EXERCISE DATA below:

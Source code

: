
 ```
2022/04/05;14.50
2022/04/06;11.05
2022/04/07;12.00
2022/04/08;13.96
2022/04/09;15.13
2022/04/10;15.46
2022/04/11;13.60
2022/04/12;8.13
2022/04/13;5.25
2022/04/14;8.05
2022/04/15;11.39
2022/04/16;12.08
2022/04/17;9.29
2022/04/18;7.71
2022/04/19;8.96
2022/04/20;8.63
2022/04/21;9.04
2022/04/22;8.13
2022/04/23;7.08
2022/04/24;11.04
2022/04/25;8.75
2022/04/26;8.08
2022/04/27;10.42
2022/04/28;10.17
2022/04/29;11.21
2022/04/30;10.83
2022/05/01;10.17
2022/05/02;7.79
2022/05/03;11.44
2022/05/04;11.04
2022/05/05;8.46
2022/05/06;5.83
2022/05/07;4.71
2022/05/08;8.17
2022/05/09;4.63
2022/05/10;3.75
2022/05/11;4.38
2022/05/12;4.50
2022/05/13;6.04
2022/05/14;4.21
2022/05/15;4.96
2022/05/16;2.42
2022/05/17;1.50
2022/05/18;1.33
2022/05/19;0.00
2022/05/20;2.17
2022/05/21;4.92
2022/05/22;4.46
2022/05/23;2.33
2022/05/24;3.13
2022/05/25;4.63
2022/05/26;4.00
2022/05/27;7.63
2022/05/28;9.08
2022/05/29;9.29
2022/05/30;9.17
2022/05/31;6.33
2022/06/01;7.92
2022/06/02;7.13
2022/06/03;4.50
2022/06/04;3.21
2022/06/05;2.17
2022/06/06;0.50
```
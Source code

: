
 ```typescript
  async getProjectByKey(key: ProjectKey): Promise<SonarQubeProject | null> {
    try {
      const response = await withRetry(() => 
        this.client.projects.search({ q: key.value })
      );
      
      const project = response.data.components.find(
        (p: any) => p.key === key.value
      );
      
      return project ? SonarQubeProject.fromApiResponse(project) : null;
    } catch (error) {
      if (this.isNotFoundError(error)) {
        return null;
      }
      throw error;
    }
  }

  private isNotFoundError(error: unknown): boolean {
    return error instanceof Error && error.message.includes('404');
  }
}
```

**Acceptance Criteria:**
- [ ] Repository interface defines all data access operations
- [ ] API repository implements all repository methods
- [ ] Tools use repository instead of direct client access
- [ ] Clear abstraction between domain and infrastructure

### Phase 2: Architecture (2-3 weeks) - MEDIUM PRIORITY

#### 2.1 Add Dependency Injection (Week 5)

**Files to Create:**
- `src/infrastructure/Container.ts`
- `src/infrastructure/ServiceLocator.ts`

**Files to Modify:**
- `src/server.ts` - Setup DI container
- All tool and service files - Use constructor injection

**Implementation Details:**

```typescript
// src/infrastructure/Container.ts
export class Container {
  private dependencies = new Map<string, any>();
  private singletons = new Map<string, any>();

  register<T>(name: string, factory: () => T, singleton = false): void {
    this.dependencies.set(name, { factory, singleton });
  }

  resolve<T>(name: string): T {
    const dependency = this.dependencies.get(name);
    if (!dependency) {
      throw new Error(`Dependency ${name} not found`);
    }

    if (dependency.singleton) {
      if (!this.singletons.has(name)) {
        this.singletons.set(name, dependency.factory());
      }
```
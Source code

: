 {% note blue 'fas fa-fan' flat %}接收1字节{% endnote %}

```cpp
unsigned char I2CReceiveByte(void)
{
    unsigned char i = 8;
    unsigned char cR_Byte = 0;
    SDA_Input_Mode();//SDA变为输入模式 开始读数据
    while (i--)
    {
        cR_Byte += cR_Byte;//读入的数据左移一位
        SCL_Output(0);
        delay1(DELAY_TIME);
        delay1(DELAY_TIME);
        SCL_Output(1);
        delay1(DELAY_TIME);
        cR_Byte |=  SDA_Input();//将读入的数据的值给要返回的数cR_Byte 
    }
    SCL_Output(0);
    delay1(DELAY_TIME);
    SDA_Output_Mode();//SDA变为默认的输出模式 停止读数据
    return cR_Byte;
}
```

End of EXERCISE DATA.

▶ [PROBLEM TO WORK ON] Copy out whichever lines of the listing contain the word "private".

▶ [RESPONSE TO THE TASK]
  private isNotFoundError(error: unknown): boolean {
  private dependencies = new Map<string, any>();
  private singletons = new Map<string, any>();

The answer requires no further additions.